Why not abolish England's dominance by splitting it up into smaller geographical units? What would be the consequences for England of doing so, and would they be acceptable?
Any attempt to divide England into smaller regional units so as to reduce the inequality of size between England and the three smaller nations would be doomed. Hardly any region of England has a sense of its own separate identity (culture, language, history) to compare with those of Scotland, Wales and (Northern) Ireland. A case could be made for, say, Cornwall, and perhaps Yorkshire, but not — so far as I can see — for anywhere else. It would be represented, not entirely unreasonably, as abolishing England. The artificiality of the resulting regions would contaminate the whole federal concept. It would also arouse intense opposition from the growing band of English nationalists, including the most moderate and constructive of them (or us). Above all, it isn't necessary. Federal mechanisms can be used to minimise the negative consequences of England's disproportionate size.
Why should England continue to subsidise the other nations in a full federation — and how would the others survive without their subsidies from the English?

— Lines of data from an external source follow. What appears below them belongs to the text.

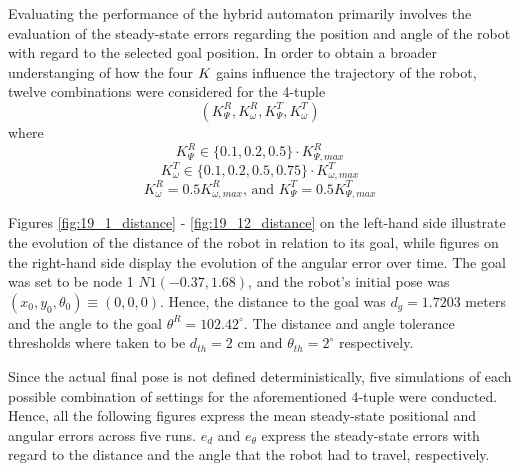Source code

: Evaluating the performance of the hybrid automaton primarily involves the
evaluation of the steady-state errors regarding the position and angle of the
robot with regard to the selected goal position. In order to obtain a broader
understanging of how the four $K_{\*}$ gains influence the trajectory of the
robot, twelve combinations were considered for the 4-tuple
$$(K_{\Psi}^R, K_{\omega}^R, K_{\Psi}^T, K_{\omega}^T)$$
where
$$K_{\Psi}^R \in \{0.1,0.2,0.5\} \cdot K_{\Psi,max}^R$$
$$K_{\omega}^T \in \{0.1,0.2,0.5,0.75\} \cdot K_{\omega,max}^T$$
$$K_{\omega}^R = 0.5 K_{\omega,max}^R \text{, and } K_{\Psi}^T = 0.5 K_{\Psi,max}^T$$


Figures \ref{fig:19_1_distance} - \ref{fig:19_12_distance} on the left-hand side
illustrate the evolution of the distance of the robot in relation to its goal,
while figures on the right-hand side display the evolution of the angular
error over time. The goal was set to be node 1 $N1(-0.37, 1.68)$, and the
robot's initial pose was $(x_0, y_0, \theta_0) \equiv (0,0,0)$. Hence, the
distance to the goal was $d_g = 1.7203$ meters and the angle to the goal
$\theta^R = 102.42^{\circ}$. The distance and angle tolerance thresholds where
taken to be $d_{th} = 2\text{ cm}$ and $\theta_{th} = 2^{\circ}$ respectively.

Since the actual final pose is not defined deterministically, five simulations
of each possible combination of settings for the aforementioned 4-tuple were
conducted.  Hence, all the following figures express the mean steady-state
positional and angular errors across five runs. $e_d$ and $e_{\theta}$ express
the steady-state errors with regard to the distance and the angle that the robot
had to travel, respectively.

\noindent{}

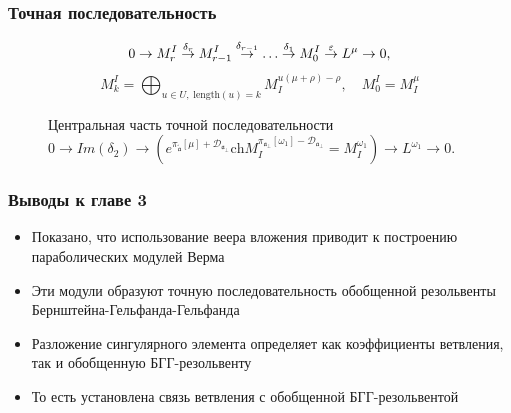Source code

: \documentclass[pdftex]{beamer}
\newcommand{\afb}{\mathfrak{a}_{\bot}}
\newcommand{\aft}{\widetilde{\mathfrak{a}}}
\theoremstyle{definition} \newtheorem{Def}{Определение}
\begin{document}
\begin{frame}
  \frametitle{Точная последовательность}
  \begin{equation*}
    0\rightarrow M_{r}^{I}\overset{\delta _{r}}{\rightarrow }M_{r-1}^{I}\overset{%
      \delta _{r-1}}{\rightarrow }\ldots \overset{\delta _{1}}{\rightarrow }%
    M_{0}^{I}\overset{\varepsilon }{\rightarrow }L^{\mu }\rightarrow 0,
  \end{equation*}
  \begin{equation*}
    M_{k}^{I}=\bigoplus_{u\in U,\;\mathrm{length}\left( u\right)
      =k}M_{I}^{u\left( \mu +\rho \right) -\rho },\quad M_{0}^{I}=M_{I}^{\mu }
  \end{equation*}
  \vspace{-0.5cm}
  \begin{figure}[h!bt]
    \noindent{}
\vspace{-0.5cm}
    \caption{
      Центральная часть точной последовательности
      $0 \to Im(\delta_2) \to \left( e^{\pi _{\aft}\left[ \mu \right] + \mathcal{D}_{\afb}}\mathrm{ch}M_{I}^{\pi _{\afb}\left[ \omega_1 \right] -
          \mathcal{D}_{\afb} }=M^{\omega_1}_{I}\right) \to
      L^{\omega_1}\to 0 $.  
    }
  \end{figure}
\end{frame}
\begin{frame}
  \frametitle{Выводы к главе 3}
  \begin{itemize}
  \item Показано, что использование веера вложения приводит к построению параболических модулей Верма
  \item Эти модули образуют точную последовательность обобщенной резольвенты Бернштейна-Гельфанда-Гельфанда
  \item Разложение сингулярного элемента определяет как коэффициенты ветвления, так и обобщенную БГГ-резольвенту
  \item То есть установлена связь ветвления с обобщенной БГГ-резольвентой
  \end{itemize}
\end{frame}
\end{document}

In almost every federation whose units (states, provinces, Lander, nations) are unequal economically, eg in terms of development and income, there are provisions designed progressively to reduce that inequality — including in the semi-federation of the EU. This inevitably involves a transfer of resources from the richer units to the poorer, designed to ensure that radical and increasing inequality doesn't ultimately result in the denuding of any part of the federation of its population and their opportunities. In all federations the extent and method of such transfers, and the formula that determines how they are calculated, are among the most controversial and hotly disputed topics of political and constitutional debate. Even in the UK, still well short of full federalism, the formula for the distribution of expenditure and resources between England and Scotland, the 'Barnett formula', gives rise to sometimes acrimonious debate. When the federal constitution is being drawn up, through the usual procedures of Royal Commission, Constitutional Convention and referendum, provision will have to be made for a system of [re]distribution, covering all the smaller nations. The outcome of the discussion of this provision will be determined by a long process of bargaining and haggling, and it's fruitless at this stage to try to predict how it would come out.
What if the party forming a government in England is of the opposite political persuasion to the majority party at federal (Westminster) level, so that they would be permanently in conflict with one another — a real possibility as long as the Tories might well win an England-only election, while Labour might continue to win at the federal level (with the benefit of Labour votes in Scotland and Wales)?

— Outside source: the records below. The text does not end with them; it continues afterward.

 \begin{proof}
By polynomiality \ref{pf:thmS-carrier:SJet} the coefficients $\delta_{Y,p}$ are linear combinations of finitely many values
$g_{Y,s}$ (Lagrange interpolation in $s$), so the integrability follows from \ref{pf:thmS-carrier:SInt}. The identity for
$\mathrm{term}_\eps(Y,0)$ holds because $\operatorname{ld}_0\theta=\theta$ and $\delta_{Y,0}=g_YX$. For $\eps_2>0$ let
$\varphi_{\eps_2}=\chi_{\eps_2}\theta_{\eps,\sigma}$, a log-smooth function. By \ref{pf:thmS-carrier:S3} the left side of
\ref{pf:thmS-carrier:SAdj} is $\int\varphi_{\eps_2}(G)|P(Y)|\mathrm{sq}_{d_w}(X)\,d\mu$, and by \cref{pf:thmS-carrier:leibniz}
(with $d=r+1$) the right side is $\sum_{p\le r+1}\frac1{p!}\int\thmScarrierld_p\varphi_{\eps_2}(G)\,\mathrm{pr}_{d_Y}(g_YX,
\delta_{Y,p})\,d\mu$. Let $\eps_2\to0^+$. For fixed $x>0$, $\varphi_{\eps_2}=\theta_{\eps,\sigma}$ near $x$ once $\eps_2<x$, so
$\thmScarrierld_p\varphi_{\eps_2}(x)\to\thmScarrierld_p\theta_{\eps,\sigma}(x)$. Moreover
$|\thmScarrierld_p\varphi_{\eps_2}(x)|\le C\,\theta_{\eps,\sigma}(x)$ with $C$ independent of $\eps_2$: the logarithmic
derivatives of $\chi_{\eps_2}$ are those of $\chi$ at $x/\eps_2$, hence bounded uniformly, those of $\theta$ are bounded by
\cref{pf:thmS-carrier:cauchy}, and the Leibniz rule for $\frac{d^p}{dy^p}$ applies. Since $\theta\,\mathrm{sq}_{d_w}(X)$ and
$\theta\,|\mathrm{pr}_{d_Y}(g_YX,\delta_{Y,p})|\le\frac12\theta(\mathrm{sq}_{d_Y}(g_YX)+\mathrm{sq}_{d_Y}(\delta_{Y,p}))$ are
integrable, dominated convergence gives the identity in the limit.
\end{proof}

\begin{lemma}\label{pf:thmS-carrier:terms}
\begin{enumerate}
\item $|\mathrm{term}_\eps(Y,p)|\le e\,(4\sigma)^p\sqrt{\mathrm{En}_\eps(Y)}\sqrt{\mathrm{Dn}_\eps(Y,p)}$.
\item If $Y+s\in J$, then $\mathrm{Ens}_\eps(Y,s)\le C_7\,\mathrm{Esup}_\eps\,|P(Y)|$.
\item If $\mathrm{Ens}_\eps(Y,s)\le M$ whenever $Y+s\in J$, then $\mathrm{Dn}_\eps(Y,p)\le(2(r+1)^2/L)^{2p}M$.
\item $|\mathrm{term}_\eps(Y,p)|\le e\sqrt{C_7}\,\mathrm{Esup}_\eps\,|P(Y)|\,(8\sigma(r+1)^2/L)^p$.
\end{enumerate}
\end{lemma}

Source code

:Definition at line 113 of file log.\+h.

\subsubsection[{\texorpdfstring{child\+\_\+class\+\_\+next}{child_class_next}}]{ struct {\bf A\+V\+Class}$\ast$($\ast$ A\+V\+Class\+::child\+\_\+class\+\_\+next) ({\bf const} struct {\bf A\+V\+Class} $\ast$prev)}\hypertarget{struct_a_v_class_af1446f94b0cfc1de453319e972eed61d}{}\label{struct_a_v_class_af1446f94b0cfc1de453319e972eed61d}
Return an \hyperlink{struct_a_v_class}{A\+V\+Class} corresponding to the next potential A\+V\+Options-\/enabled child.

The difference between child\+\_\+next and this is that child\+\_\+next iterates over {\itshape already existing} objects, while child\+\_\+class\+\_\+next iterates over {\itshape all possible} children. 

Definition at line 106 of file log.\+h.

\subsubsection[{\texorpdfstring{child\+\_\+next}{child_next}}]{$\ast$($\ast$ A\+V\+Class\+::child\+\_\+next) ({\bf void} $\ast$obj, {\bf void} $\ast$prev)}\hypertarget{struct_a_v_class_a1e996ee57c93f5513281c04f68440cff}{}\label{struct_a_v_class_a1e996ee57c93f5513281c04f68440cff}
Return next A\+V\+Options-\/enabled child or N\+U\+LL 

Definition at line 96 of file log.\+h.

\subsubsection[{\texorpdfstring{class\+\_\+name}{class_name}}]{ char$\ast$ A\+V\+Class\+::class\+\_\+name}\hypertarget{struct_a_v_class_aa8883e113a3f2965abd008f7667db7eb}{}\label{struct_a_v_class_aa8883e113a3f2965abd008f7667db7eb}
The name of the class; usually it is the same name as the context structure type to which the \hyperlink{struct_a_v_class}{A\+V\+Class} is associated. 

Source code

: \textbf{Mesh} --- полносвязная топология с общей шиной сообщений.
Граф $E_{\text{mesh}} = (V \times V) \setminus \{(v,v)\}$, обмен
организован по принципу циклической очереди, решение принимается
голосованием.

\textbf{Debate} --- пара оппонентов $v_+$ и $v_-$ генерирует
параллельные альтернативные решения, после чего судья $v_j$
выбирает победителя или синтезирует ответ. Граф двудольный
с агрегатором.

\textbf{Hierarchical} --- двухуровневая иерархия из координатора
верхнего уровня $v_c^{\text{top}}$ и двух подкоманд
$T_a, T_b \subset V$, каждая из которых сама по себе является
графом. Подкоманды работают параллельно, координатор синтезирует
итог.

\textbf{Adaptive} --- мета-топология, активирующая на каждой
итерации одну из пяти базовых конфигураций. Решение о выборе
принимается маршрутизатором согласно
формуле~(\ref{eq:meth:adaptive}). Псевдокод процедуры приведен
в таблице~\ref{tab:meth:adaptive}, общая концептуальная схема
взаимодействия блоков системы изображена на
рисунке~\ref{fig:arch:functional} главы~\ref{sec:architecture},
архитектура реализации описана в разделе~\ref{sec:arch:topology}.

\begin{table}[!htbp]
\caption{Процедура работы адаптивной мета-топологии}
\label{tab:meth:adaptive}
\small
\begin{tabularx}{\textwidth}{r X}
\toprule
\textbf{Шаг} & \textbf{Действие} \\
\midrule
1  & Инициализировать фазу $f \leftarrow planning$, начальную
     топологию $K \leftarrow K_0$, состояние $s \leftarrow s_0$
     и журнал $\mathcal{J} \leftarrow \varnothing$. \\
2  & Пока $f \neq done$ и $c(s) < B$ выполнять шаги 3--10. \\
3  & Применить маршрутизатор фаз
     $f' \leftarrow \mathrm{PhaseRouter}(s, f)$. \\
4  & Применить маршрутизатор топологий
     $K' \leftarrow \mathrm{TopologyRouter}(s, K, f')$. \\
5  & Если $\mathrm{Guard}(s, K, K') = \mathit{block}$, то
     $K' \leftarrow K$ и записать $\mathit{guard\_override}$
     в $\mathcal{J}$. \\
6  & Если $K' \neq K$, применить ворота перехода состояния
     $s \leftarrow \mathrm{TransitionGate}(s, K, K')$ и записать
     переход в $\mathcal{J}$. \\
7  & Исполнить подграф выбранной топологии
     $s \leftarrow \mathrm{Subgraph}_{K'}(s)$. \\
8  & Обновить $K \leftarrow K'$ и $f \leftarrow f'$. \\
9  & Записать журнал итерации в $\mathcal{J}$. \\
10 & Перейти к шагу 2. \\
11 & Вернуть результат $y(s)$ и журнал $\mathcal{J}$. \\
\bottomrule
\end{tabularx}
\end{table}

This frequently happens in federal systems. It can occur in aggravated form in federations which have an elected executive presidency independent of, and sometimes opposed to, the separately elected legislature (as now in the US): this is most unlikely to be a feature of a federal UK which will presumably maintain the Westminster parliamentary system under which the executive is determined by the elected parliament and both are controlled by the same party. However, there can be no reason to expect that all the nations will elect the same party as the federation as a whole, nor will each elect the same party as the others. The necessity of maintaining a constructive and reasonably cooperative relationship with other organs of the federation of a different political colour imposes a useful discipline. In any case, the areas of responsibility and powers of the units and the federal centre will be almost entirely different.
Why not make the Westminster parliament and government the parliament and government for England, and set up the federal bodies somewhere else — Lancaster has been suggested?

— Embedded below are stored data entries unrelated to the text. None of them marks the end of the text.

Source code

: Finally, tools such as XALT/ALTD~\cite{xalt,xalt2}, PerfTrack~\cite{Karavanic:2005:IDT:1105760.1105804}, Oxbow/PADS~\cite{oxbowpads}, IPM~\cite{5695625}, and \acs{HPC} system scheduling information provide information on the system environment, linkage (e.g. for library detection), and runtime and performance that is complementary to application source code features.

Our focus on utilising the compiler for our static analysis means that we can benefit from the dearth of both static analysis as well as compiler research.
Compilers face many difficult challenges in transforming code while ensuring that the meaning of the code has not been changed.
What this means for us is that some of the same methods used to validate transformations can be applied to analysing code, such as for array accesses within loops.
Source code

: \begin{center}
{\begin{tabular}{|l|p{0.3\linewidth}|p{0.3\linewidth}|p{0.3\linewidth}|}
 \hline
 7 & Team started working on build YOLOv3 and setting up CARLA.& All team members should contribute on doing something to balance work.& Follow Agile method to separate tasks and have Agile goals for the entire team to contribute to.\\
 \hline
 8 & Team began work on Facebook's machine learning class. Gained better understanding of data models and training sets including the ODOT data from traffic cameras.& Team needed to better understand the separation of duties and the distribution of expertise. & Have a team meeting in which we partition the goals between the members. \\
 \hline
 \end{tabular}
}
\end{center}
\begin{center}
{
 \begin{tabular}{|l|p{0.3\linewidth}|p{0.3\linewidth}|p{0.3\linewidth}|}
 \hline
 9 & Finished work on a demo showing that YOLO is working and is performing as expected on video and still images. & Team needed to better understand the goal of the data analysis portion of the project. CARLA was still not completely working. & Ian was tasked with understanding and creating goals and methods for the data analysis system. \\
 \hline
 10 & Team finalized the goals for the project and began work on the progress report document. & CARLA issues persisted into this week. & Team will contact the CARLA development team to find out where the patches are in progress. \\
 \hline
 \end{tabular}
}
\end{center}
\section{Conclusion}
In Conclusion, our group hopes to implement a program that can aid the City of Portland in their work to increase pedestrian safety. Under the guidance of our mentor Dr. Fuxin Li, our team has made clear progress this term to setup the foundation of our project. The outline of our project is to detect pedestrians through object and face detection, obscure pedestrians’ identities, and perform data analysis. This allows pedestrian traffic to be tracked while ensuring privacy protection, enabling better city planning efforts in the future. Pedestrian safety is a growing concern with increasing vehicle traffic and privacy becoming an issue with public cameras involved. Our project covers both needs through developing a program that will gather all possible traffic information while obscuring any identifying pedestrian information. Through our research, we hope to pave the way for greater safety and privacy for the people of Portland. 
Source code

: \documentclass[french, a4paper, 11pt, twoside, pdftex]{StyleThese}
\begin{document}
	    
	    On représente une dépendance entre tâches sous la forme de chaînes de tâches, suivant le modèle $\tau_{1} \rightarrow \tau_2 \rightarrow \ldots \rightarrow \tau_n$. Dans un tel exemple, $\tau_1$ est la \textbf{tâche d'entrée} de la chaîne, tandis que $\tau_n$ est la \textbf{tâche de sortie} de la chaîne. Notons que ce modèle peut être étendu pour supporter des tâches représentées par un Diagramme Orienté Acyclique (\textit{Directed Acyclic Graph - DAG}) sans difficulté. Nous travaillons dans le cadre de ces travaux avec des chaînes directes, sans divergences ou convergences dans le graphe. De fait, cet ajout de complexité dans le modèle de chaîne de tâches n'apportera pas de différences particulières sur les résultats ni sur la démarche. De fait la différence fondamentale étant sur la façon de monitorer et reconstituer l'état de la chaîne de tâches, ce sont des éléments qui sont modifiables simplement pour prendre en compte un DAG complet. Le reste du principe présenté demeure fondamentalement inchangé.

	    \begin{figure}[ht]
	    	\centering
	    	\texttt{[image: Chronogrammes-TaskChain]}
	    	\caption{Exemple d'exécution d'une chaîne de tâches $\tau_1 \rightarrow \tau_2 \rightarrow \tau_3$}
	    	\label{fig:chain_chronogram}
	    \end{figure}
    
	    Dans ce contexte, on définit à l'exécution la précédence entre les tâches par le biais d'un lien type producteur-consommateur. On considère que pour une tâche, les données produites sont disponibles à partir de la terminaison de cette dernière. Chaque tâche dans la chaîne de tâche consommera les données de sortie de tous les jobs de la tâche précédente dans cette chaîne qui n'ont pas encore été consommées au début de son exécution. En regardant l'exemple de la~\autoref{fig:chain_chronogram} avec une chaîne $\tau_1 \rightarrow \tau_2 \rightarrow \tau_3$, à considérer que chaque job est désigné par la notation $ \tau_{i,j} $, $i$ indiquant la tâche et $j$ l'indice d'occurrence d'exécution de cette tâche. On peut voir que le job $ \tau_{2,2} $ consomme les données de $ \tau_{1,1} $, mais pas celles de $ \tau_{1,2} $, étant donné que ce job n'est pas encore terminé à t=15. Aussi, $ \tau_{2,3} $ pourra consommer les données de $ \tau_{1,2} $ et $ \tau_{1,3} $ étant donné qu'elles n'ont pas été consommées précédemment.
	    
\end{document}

This will need to be decided along with all the many other issues arising from federalisation, but a move of either the federal government and legislature or their new English equivalents from London would be enormously expensive and disruptive. Most of the present British departments of state, including the Home Office, and the departments responsible for education, health, transport and all other domestic or internal matters, will inevitably become departments of the government of England, since they will not come within the new federal government's sphere of responsibility. To move them all physically to another part of England would involve huge disruption and dislocation of thousands of people's lives, with dramatic implications for housing and other public services both in London and the new location.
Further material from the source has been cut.